ASC Neuenheim
RNZ-Vorschau 2022/23

Ist der ASC Neuenheim zu brav?

Der Verein der Kirchenfürsten und Professoren beklagt den Verlust seines Torjägers, scheint aber stabil genug - Die RNZ tippt auf die Meisterschaft

Von Wolfgang Brück

Heidelberg. Von einer Biertisch-Idee zur Nummer eins im Heidelberger Fußball. Der ASC Neuenheim hat eine beeindruckende Entwicklung hinter sich. Auch wenn die zurückliegende Saison für den amtierenden Vizemeister mit einer Enttäuschung endete. Das 0:1 im Relegations-Finale gegen Langensteinbach war zwar erst die zweite Niederlage im laufenden Kalenderjahr, aber - leider - genau eine zu viel.
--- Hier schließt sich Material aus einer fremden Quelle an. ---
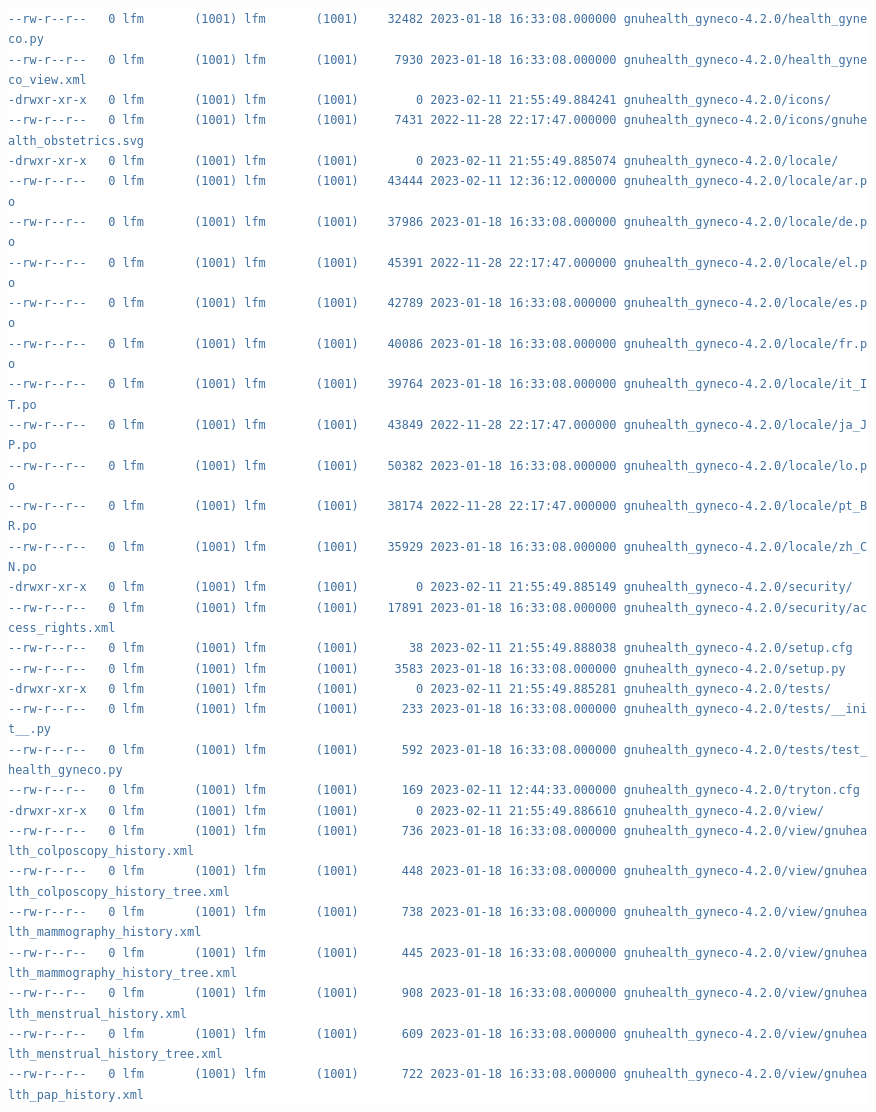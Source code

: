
 ```diff
--rw-r--r--   0 lfm       (1001) lfm       (1001)    32482 2023-01-18 16:33:08.000000 gnuhealth_gyneco-4.2.0/health_gyneco.py
--rw-r--r--   0 lfm       (1001) lfm       (1001)     7930 2023-01-18 16:33:08.000000 gnuhealth_gyneco-4.2.0/health_gyneco_view.xml
-drwxr-xr-x   0 lfm       (1001) lfm       (1001)        0 2023-02-11 21:55:49.884241 gnuhealth_gyneco-4.2.0/icons/
--rw-r--r--   0 lfm       (1001) lfm       (1001)     7431 2022-11-28 22:17:47.000000 gnuhealth_gyneco-4.2.0/icons/gnuhealth_obstetrics.svg
-drwxr-xr-x   0 lfm       (1001) lfm       (1001)        0 2023-02-11 21:55:49.885074 gnuhealth_gyneco-4.2.0/locale/
--rw-r--r--   0 lfm       (1001) lfm       (1001)    43444 2023-02-11 12:36:12.000000 gnuhealth_gyneco-4.2.0/locale/ar.po
--rw-r--r--   0 lfm       (1001) lfm       (1001)    37986 2023-01-18 16:33:08.000000 gnuhealth_gyneco-4.2.0/locale/de.po
--rw-r--r--   0 lfm       (1001) lfm       (1001)    45391 2022-11-28 22:17:47.000000 gnuhealth_gyneco-4.2.0/locale/el.po
--rw-r--r--   0 lfm       (1001) lfm       (1001)    42789 2023-01-18 16:33:08.000000 gnuhealth_gyneco-4.2.0/locale/es.po
--rw-r--r--   0 lfm       (1001) lfm       (1001)    40086 2023-01-18 16:33:08.000000 gnuhealth_gyneco-4.2.0/locale/fr.po
--rw-r--r--   0 lfm       (1001) lfm       (1001)    39764 2023-01-18 16:33:08.000000 gnuhealth_gyneco-4.2.0/locale/it_IT.po
--rw-r--r--   0 lfm       (1001) lfm       (1001)    43849 2022-11-28 22:17:47.000000 gnuhealth_gyneco-4.2.0/locale/ja_JP.po
--rw-r--r--   0 lfm       (1001) lfm       (1001)    50382 2023-01-18 16:33:08.000000 gnuhealth_gyneco-4.2.0/locale/lo.po
--rw-r--r--   0 lfm       (1001) lfm       (1001)    38174 2022-11-28 22:17:47.000000 gnuhealth_gyneco-4.2.0/locale/pt_BR.po
--rw-r--r--   0 lfm       (1001) lfm       (1001)    35929 2023-01-18 16:33:08.000000 gnuhealth_gyneco-4.2.0/locale/zh_CN.po
-drwxr-xr-x   0 lfm       (1001) lfm       (1001)        0 2023-02-11 21:55:49.885149 gnuhealth_gyneco-4.2.0/security/
--rw-r--r--   0 lfm       (1001) lfm       (1001)    17891 2023-01-18 16:33:08.000000 gnuhealth_gyneco-4.2.0/security/access_rights.xml
--rw-r--r--   0 lfm       (1001) lfm       (1001)       38 2023-02-11 21:55:49.888038 gnuhealth_gyneco-4.2.0/setup.cfg
--rw-r--r--   0 lfm       (1001) lfm       (1001)     3583 2023-01-18 16:33:08.000000 gnuhealth_gyneco-4.2.0/setup.py
-drwxr-xr-x   0 lfm       (1001) lfm       (1001)        0 2023-02-11 21:55:49.885281 gnuhealth_gyneco-4.2.0/tests/
--rw-r--r--   0 lfm       (1001) lfm       (1001)      233 2023-01-18 16:33:08.000000 gnuhealth_gyneco-4.2.0/tests/__init__.py
--rw-r--r--   0 lfm       (1001) lfm       (1001)      592 2023-01-18 16:33:08.000000 gnuhealth_gyneco-4.2.0/tests/test_health_gyneco.py
--rw-r--r--   0 lfm       (1001) lfm       (1001)      169 2023-02-11 12:44:33.000000 gnuhealth_gyneco-4.2.0/tryton.cfg
-drwxr-xr-x   0 lfm       (1001) lfm       (1001)        0 2023-02-11 21:55:49.886610 gnuhealth_gyneco-4.2.0/view/
--rw-r--r--   0 lfm       (1001) lfm       (1001)      736 2023-01-18 16:33:08.000000 gnuhealth_gyneco-4.2.0/view/gnuhealth_colposcopy_history.xml
--rw-r--r--   0 lfm       (1001) lfm       (1001)      448 2023-01-18 16:33:08.000000 gnuhealth_gyneco-4.2.0/view/gnuhealth_colposcopy_history_tree.xml
--rw-r--r--   0 lfm       (1001) lfm       (1001)      738 2023-01-18 16:33:08.000000 gnuhealth_gyneco-4.2.0/view/gnuhealth_mammography_history.xml
--rw-r--r--   0 lfm       (1001) lfm       (1001)      445 2023-01-18 16:33:08.000000 gnuhealth_gyneco-4.2.0/view/gnuhealth_mammography_history_tree.xml
--rw-r--r--   0 lfm       (1001) lfm       (1001)      908 2023-01-18 16:33:08.000000 gnuhealth_gyneco-4.2.0/view/gnuhealth_menstrual_history.xml
--rw-r--r--   0 lfm       (1001) lfm       (1001)      609 2023-01-18 16:33:08.000000 gnuhealth_gyneco-4.2.0/view/gnuhealth_menstrual_history_tree.xml
--rw-r--r--   0 lfm       (1001) lfm       (1001)      722 2023-01-18 16:33:08.000000 gnuhealth_gyneco-4.2.0/view/gnuhealth_pap_history.xml
```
> Neuzugänge und Abgänge: Fünf sind weg. Das ist fast eine halbe Mannschaft. Weh tut vor allem der Verlust von Ben-Richard Prommer. Wegen der Freundschaft zu Trainer Thorsten Barth, versichert "Richi", schloss sich der 30- jährige Torjäger dem Fast-Absteiger Brühl an. Seine 34 Tore sind weit mehr als ein Drittel aller Neuenheimer Tore. Boubacar Siby galt als einer der besten Sechser der Landesliga, doch Christian Mühlbauer sollte ihn gleichwertig ersetzen. Mühlbauer bringt Profi-Erfahrung vom Waldhof und dem Athleten-Klub Berlin mit, sein Vater gehört zu den Sponsoren des ASC. Nach dem doppelten Rittberger soll der dreifache Berger zum Qualitäts-Begriff werden. Stefan Berger (7 Tore) bekommt Unterstützung vom kleinen Bruder Jürgen (21 Tore beim ASC II). Von der SG Kirchheim wechselte der talentierte Abwehrspieler Marc Berger. Auch andere Talente wie Linus Held aus Schwetzingen oder Moritz Nemela aus der Walldorfer Jugend sollen eine Chance bekommen. Daniel Tsiflidis, künftig Torwart-Trainer, hinterlässt große Fußabdrücke. Nachfolger Steven Ullrich, bisher zweiter Mann beim VfR Mannheim, hat seine Sache bislang gut gemacht.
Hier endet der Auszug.